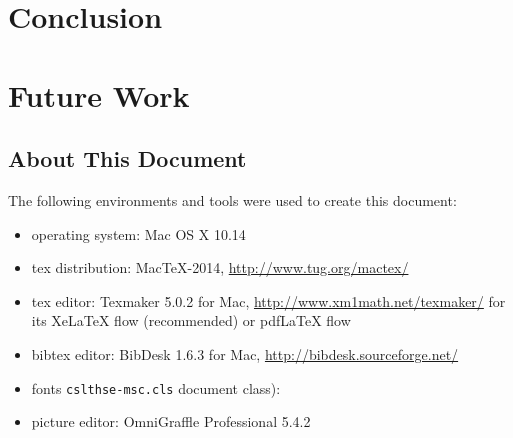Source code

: \documentclass[nofilelist]{cslthse-msc}
\begin{document}
\chapter{Conclusion}

\chapter{Future Work}


{}

\begin{appendices}
\chapter{About This Document}
The following environments and tools were used to create this document:
\begin{itemize}
\item operating system: Mac OS X 10.14
\item tex distribution: MacTeX-2014, \url{http://www.tug.org/mactex/}
\item tex editor: Texmaker 5.0.2 for Mac, \url{http://www.xm1math.net/texmaker/} for its XeLaTeX flow (recommended) or pdfLaTeX flow
\item bibtex editor: BibDesk 1.6.3 for Mac, \url{http://bibdesk.sourceforge.net/}
\item fonts \texttt{cslthse-msc.cls} document class): 
\item picture editor: OmniGraffle Professional 5.4.2
\end{itemize}


\end{appendices}
\end{document}
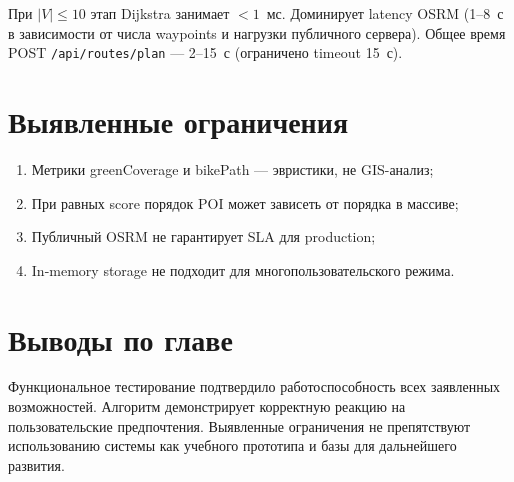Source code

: При $|V| \leq 10$ этап Dijkstra занимает $< 1$~мс. Доминирует latency OSRM
(1--8~с в зависимости от числа waypoints и нагрузки публичного сервера). Общее
время POST \texttt{/api/routes/plan} --- 2--15~с (ограничено timeout 15~с).

\section{Выявленные ограничения}

\begin{enumerate}
  \item Метрики greenCoverage и bikePath --- эвристики, не GIS-анализ;
  \item При равных score порядок POI может зависеть от порядка в массиве;
  \item Публичный OSRM не гарантирует SLA для production;
  \item In-memory storage не подходит для многопользовательского режима.
\end{enumerate}

\section{Выводы по главе}

Функциональное тестирование подтвердило работоспособность всех заявленных
возможностей. Алгоритм демонстрирует корректную реакцию на пользовательские
предпочтения. Выявленные ограничения не препятствуют использованию системы как
учебного прототипа и базы для дальнейшего развития.
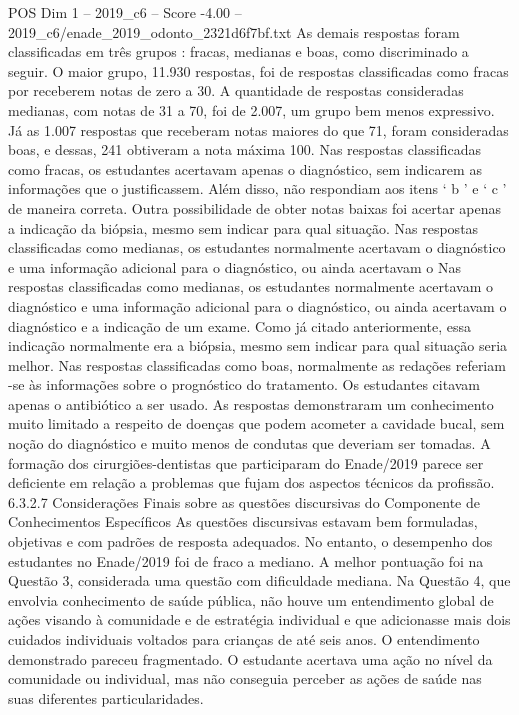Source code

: \begin{textsample}{POS Dim 1 – 2019\_c6 – Score -4.00 – 2019\_c6/enade\_2019\_odonto\_2321d6f7bf.txt}
As demais respostas foram classificadas em três grupos : fracas, medianas e boas, como discriminado a seguir.
O maior grupo, 11.930 respostas, foi de respostas classificadas como fracas por receberem notas de zero a 30.
A quantidade de respostas consideradas medianas, com notas de 31 a 70, foi de 2.007, um grupo bem menos expressivo.
Já as 1.007 respostas que receberam notas maiores do que 71, foram consideradas boas, e dessas, 241 obtiveram a nota máxima 100.
Nas respostas classificadas como fracas, os estudantes acertavam apenas o diagnóstico, sem indicarem as informações que o justificassem.
Além disso, não respondiam aos itens ‘ b ’ e ‘ c ’ de maneira correta.
Outra possibilidade de obter notas baixas foi acertar apenas a indicação da biópsia, mesmo sem indicar para qual situação.
Nas respostas classificadas como medianas, os estudantes normalmente acertavam o diagnóstico e uma informação adicional para o diagnóstico, ou ainda acertavam o Nas respostas classificadas como medianas, os estudantes normalmente acertavam o diagnóstico e uma informação adicional para o diagnóstico, ou ainda acertavam o diagnóstico e a indicação de um exame.
Como já citado anteriormente, essa indicação normalmente era a biópsia, mesmo sem indicar para qual situação seria melhor.
Nas respostas classificadas como boas, normalmente as redações referiam -se às informações sobre o prognóstico do tratamento.
Os estudantes citavam apenas o antibiótico a ser usado.
As respostas demonstraram um conhecimento muito limitado a respeito de doenças que podem acometer a cavidade bucal, sem noção do diagnóstico e muito menos de condutas que deveriam ser tomadas.
A formação dos cirurgiões-dentistas que participaram do Enade/2019 parece ser deficiente em relação a problemas que fujam dos aspectos técnicos da profissão. 6.3.2.7 Considerações Finais sobre as questões discursivas do Componente de Conhecimentos Específicos As questões discursivas estavam bem formuladas, objetivas e com padrões de resposta adequados.
No entanto, o desempenho dos estudantes no Enade/2019 foi de fraco a mediano.
A melhor pontuação foi na Questão 3, considerada uma questão com dificuldade mediana.
Na Questão 4, que envolvia conhecimento de saúde pública, não houve um entendimento global de ações visando à comunidade e de estratégia individual e que adicionasse mais dois cuidados individuais voltados para crianças de até seis anos.
O entendimento demonstrado pareceu fragmentado.
O estudante acertava uma ação no nível da comunidade ou individual, mas não conseguia perceber as ações de saúde nas suas diferentes particularidades.

\end{textsample}
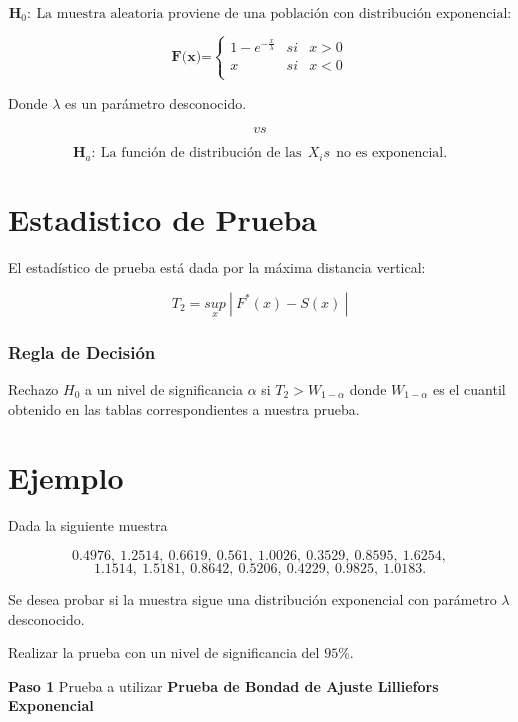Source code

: \documentclass[
  a4paper,
  oneside,
  openany]{book}
\begin{document}
\[\textbf{H}_0: \ \mbox{La muestra aleatoria proviene de una población con distribución exponencial:}\]

\[
\textbf{F(x)=} \left\{
\begin{array}{lcc}
1-e^{-\frac{x}{\lambda}} & si & x > 0 \\
x & si &  x < 0 \\
\end{array}
\right.
\]

Donde \(\lambda\) es un parámetro desconocido.

\[vs\]

\[\textbf{H}_a: \ \mbox{La función de distribución de las} \ \  X_{i}s \ \  \mbox{no es exponencial.}\]

\hypertarget{estadistico-de-prueba}{%
\section{Estadistico de Prueba}\label{estadistico-de-prueba}}

El estadístico de prueba está dada por la máxima distancia vertical:

\[T_{2}=\underset{x}{sup} \ | \ F^*(x)-S(x) \ |\]

\hypertarget{regla-de-decisiuxf3n-33}{%
\subsubsection*{Regla de Decisión}\label{regla-de-decisiuxf3n-33}}


Rechazo \(H_0\) a un nivel de significancia \(\alpha\) si \(T_{2}> W_{1-\alpha}\) donde \(W_{1-\alpha}\) es el cuantil obtenido en las tablas correspondientes a nuestra prueba.

\hypertarget{ejemplo-16}{%
\section{Ejemplo}\label{ejemplo-16}}

Dada la siguiente muestra

\[0.4976,\ 1.2514,\ 0.6619,\ 0.561,\ 1.0026,\ 0.3529,\ 0.8595,\ 1.6254,\]
\[1.1514,\ 1.5181,\ 0.8642,\ 0.5206,\ 0.4229,\ 0.9825,\ 1.0183.\]

Se desea probar si la muestra sigue una distribución exponencial con parámetro \(\lambda\) desconocido.

Realizar la prueba con un nivel de significancia del \(95\%\).

\textbf{Paso 1} Prueba a utilizar \textbf{Prueba de Bondad de Ajuste Lilliefors Exponencial}
\end{document}
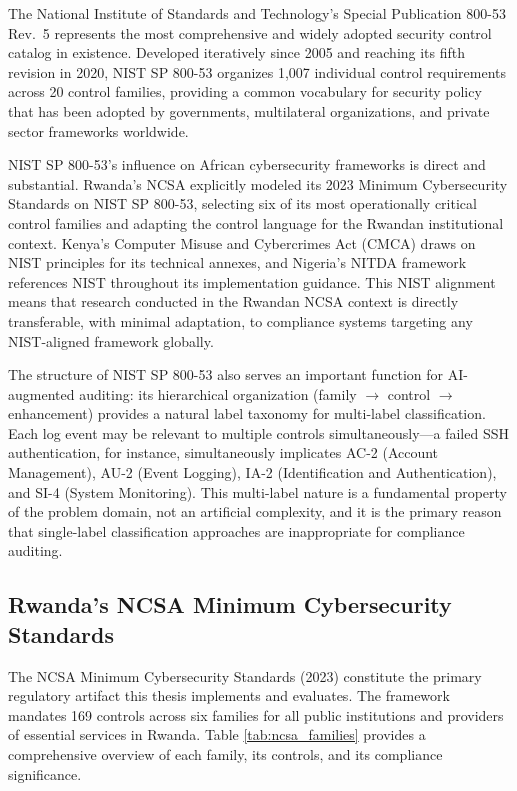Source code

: \documentclass[12pt,oneside]{report}
\begin{document}
The National Institute of Standards and Technology's Special Publication 800-53 Rev.\ 5 \cite{nist2020} represents the most comprehensive and widely adopted security control catalog in existence. Developed iteratively since 2005 and reaching its fifth revision in 2020, NIST SP 800-53 organizes 1,007 individual control requirements across 20 control families, providing a common vocabulary for security policy that has been adopted by governments, multilateral organizations, and private sector frameworks worldwide.

NIST SP 800-53's influence on African cybersecurity frameworks is direct and substantial. Rwanda's NCSA explicitly modeled its 2023 Minimum Cybersecurity Standards on NIST SP 800-53, selecting six of its most operationally critical control families and adapting the control language for the Rwandan institutional context. Kenya's Computer Misuse and Cybercrimes Act (CMCA) \cite{kenya_cyber_law} draws on NIST principles for its technical annexes, and Nigeria's NITDA framework \cite{nigeria_cyber} references NIST throughout its implementation guidance. This NIST alignment means that research conducted in the Rwandan NCSA context is directly transferable, with minimal adaptation, to compliance systems targeting any NIST-aligned framework globally.

The structure of NIST SP 800-53 also serves an important function for AI-augmented auditing: its hierarchical organization (family $\rightarrow$ control $\rightarrow$ enhancement) provides a natural label taxonomy for multi-label classification. Each log event may be relevant to multiple controls simultaneously—a failed SSH authentication, for instance, simultaneously implicates AC-2 (Account Management), AU-2 (Event Logging), IA-2 (Identification and Authentication), and SI-4 (System Monitoring). This multi-label nature is a fundamental property of the problem domain, not an artificial complexity, and it is the primary reason that single-label classification approaches are inappropriate for compliance auditing.

\subsection{Rwanda's NCSA Minimum Cybersecurity Standards}

The NCSA Minimum Cybersecurity Standards (2023) \cite{ncsa2023} constitute the primary regulatory artifact this thesis implements and evaluates. The framework mandates 169 controls across six families for all public institutions and providers of essential services in Rwanda. Table \ref{tab:ncsa_families} provides a comprehensive overview of each family, its controls, and its compliance significance.
\end{document}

.....

Problem: Whenever the word "textsample" shows up in a line of the entries above, copy that line.

Answer section:
: \begin{textsample}{POS Dim 1 – 2019\_c6 – Score -4.00 – 2019\_c6/enade\_2019\_odonto\_2321d6f7bf.txt}
\end{textsample}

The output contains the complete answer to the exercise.